I looked up at the bright stage lights, suspended so impossibly high above me. I was aware of the dark audience that watched beyond the stage, to my right.

Brave little Annie was singing her big brave song.

I just stick out my chin, and grin, and say . . .

Annie had moxie. She had pluck. She could do this. I had moxie. I had pluck. I could do it, too.

Except I couldn’t. My leg, it seemed, had not gotten the memo about the moxie.

Somewhere in that place, my back arched, my hands on the mat, my uncooperative leg stuck and suspended in midair, staring at the faces of my classmates waiting in line behind me (their exasperation plenty visible, though their faces were upside down)—it began to occur to me that I might not be the next Nadia Comaneci after all. I might not even be the next Annie.

I do not recall for certain how many attempts it took for me to get that leg over my head. Somewhere between 3 and 17 is a fair guess. Let’s just say it was three.

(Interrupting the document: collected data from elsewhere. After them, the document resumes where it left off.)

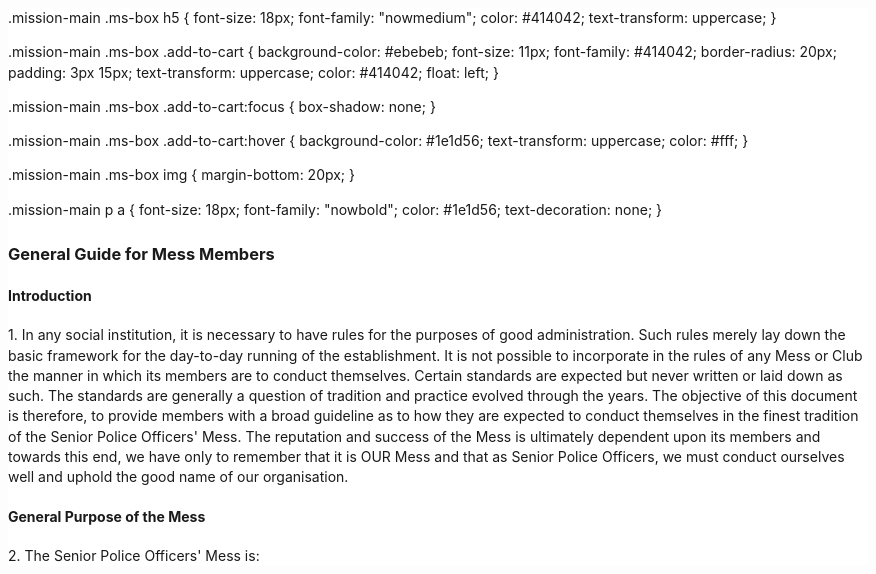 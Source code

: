 .mission-main .ms-box h5 {
    font-size: 18px;
    font-family: "nowmedium";
    color: #414042;
    text-transform: uppercase;
}

.mission-main .ms-box .add-to-cart {
    background-color: #ebebeb;
    font-size: 11px;
    font-family: #414042;
    border-radius: 20px;
    padding: 3px 15px;
    text-transform: uppercase;
    color: #414042;
    float: left;
}

.mission-main .ms-box .add-to-cart:focus {
    box-shadow: none;
}

.mission-main .ms-box .add-to-cart:hover {
    background-color: #1e1d56;
    text-transform: uppercase;
    color: #fff;
}

.mission-main .ms-box img {
    margin-bottom: 20px;
}

.mission-main p a {
    font-size: 18px;
    font-family: "nowbold";
    color: #1e1d56;
    text-decoration: none;
}
</style>
<section class="cms-page-container">
        <div class="main-content">
            <div class="container">
                <div class="row justify-content-center abt-highlights-main">
                    <div class="col-12 col-md-12 align-center">                        
                        <h3 class="mbr-section-title align-center mbr-fonts-style mbr-bold display-5 info-title">General Guide for Mess Members</h3>
                        <h4 class="info-subtitle-seconadry">Introduction</h4>
                        <div class="mbr-section-subtitle align-center mbr-fonts-style pb-2 display-5">
                            1. In any social institution, it is necessary to have rules for the purposes of good administration. Such rules merely lay down the basic framework for the day-to-day running of the establishment. It is not possible to incorporate in the rules of any
                            Mess or Club the manner in which its members are to conduct themselves. Certain standards are expected but never written or laid down as such. The standards are generally a question of tradition and practice evolved through
                            the years. The objective of this document is therefore, to provide members with a broad guideline as to how they are expected to conduct themselves in the finest tradition of the Senior Police Officers' Mess. The reputation
                            and success of the Mess is ultimately dependent upon its members and towards this end, we have only to remember that it is OUR Mess and that as Senior Police Officers, we must conduct ourselves well and uphold the good name
                            of our organisation.
                        </div>
                        <h4 class="info-subtitle-seconadry">General Purpose of the Mess</h4>
                        <div class="mbr-section-subtitle align-center mbr-fonts-style pb-2 display-5">
                            2. The Senior Police Officers' Mess is:
                            <ul>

It may not have exactly been a moment of triumph, but I did take away a few valuable lessons that I have come to think of as “The Great Backbend Epiphany.”

First, like Kenny Rogers said, “You gotta know when to fold them.”

We get fed a lot of rah-rah “don’t quit!” advice in our lives. And often that is valuable. Certainly, it’s good to try. I’m a big fan of grit.

But once you’ve given it a good shot, and the thing that you are attempting is causing more pain than pleasure, it’s probably time to move on.

I want my children to know this.

Perhaps more importantly, I want my children to be able to recognize the difference between wanting to want something, and actually wanting it. Because there is a difference.

I realized after that recital that I had always liked the idea of being a dancer and the atmosphere of dance. But not the actual dancing. The world of dancing seemed beautiful and mysterious and enthralling. The actual dancing, however, caused me to feel little more than anxiety.

Life is short. Doesn’t it make sense to do things we actually enjoy? If someone had given eight-year-old me a list of choices of how I could spend my time, dancing would have been far down on that list. What would have topped it? Reading, watching movies, listening to music, writing, and drawing (pretty much the exact same list I would make today, as it turns out).

I have continued to appreciate dance through the years, in my own way—mostly by watching movies and reading books about dancers. In fact, I just finished the wonderful Astonish Me by Maggie Shipstead.

It was fun to attend a dance recital again, especially one that did not involve my having to attempt a back walkover.

I do not know how many years my daughter will take dance or if she will turn out to have any ability for it, or how much she will enjoy it. But I do know that she will, inevitably, have a few of her own backbend epiphanies throughout her life. I hope when the moment comes, she is able to face it with courage and wisdom. And a Broadway soundtrack never hurts.